— Data under study —
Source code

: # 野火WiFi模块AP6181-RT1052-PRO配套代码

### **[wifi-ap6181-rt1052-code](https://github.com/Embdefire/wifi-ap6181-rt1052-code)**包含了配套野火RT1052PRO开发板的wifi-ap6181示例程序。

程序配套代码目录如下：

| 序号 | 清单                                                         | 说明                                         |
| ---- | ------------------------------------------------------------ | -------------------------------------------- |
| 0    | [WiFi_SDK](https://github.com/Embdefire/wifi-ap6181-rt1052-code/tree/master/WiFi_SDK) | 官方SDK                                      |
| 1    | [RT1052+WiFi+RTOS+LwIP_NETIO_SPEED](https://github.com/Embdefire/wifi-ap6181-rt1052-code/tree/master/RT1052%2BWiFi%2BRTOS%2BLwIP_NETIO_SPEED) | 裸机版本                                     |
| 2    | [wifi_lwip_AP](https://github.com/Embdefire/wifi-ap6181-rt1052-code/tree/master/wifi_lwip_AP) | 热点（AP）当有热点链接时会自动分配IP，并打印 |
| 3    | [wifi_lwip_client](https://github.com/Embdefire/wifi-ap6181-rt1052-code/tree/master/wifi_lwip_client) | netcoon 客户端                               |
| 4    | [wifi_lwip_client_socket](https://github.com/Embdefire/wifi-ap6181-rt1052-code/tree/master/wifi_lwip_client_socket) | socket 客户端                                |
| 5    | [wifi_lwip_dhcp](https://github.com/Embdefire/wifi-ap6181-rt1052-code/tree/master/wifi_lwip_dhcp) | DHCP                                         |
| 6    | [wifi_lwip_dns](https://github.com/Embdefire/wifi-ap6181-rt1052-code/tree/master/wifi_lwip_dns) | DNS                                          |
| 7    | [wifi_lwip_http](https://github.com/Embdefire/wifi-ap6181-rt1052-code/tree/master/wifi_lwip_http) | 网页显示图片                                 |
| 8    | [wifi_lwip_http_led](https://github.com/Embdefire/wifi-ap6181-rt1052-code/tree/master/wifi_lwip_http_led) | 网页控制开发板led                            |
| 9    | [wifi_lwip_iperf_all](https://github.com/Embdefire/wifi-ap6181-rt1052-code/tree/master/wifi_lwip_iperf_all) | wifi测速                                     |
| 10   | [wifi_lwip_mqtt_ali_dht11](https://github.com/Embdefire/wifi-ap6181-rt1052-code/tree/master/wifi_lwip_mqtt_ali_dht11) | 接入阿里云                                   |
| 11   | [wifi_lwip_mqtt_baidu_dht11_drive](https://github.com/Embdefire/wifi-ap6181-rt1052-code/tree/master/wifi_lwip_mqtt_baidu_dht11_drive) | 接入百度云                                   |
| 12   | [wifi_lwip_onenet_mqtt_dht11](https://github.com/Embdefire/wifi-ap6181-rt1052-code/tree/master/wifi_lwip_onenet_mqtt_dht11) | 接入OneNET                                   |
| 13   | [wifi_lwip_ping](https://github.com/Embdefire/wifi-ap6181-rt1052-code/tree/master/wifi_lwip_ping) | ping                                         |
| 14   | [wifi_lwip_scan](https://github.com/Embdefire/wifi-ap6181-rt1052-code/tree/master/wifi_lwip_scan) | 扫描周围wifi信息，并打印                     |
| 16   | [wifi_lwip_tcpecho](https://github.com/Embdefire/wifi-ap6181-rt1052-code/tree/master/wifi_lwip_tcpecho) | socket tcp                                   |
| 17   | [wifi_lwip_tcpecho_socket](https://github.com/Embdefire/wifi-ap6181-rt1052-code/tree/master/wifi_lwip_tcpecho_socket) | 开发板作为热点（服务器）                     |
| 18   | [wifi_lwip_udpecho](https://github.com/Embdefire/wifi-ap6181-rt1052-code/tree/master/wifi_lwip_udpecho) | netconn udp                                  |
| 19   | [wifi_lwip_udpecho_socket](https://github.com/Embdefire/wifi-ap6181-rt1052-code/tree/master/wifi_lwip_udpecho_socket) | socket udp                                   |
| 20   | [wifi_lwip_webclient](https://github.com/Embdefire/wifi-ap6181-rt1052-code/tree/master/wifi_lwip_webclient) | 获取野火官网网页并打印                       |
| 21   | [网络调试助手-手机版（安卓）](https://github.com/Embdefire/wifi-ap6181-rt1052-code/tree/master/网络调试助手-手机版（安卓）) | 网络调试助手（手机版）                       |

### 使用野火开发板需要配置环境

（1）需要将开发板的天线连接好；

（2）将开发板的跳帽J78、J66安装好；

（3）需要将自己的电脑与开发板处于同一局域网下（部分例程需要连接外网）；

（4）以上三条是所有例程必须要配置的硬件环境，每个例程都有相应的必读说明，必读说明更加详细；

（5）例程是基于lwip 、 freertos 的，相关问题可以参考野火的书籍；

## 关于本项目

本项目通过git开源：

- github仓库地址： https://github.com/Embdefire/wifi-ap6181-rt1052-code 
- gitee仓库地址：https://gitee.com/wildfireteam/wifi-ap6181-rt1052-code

--

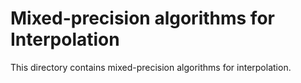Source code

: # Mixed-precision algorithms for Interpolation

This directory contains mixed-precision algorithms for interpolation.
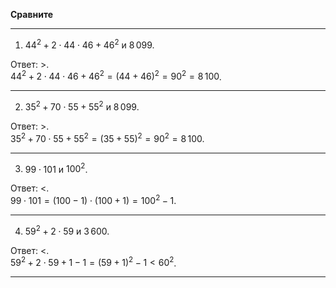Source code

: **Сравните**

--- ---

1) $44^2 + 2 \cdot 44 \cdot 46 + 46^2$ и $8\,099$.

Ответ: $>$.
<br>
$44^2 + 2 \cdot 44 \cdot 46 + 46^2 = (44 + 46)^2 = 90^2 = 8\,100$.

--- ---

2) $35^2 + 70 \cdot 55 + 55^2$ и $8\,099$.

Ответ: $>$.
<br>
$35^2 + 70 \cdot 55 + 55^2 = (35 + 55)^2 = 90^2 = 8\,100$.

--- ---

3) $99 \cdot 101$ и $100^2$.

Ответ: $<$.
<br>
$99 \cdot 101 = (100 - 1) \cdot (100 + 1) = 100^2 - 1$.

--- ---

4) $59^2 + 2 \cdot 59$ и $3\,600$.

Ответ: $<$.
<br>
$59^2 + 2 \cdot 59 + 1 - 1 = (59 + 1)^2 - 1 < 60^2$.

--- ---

— Task goal —
Out of the entries, pull every line that mentions "algorithms".

— Exercise output —
: # Mixed-precision algorithms for Interpolation
This directory contains mixed-precision algorithms for interpolation.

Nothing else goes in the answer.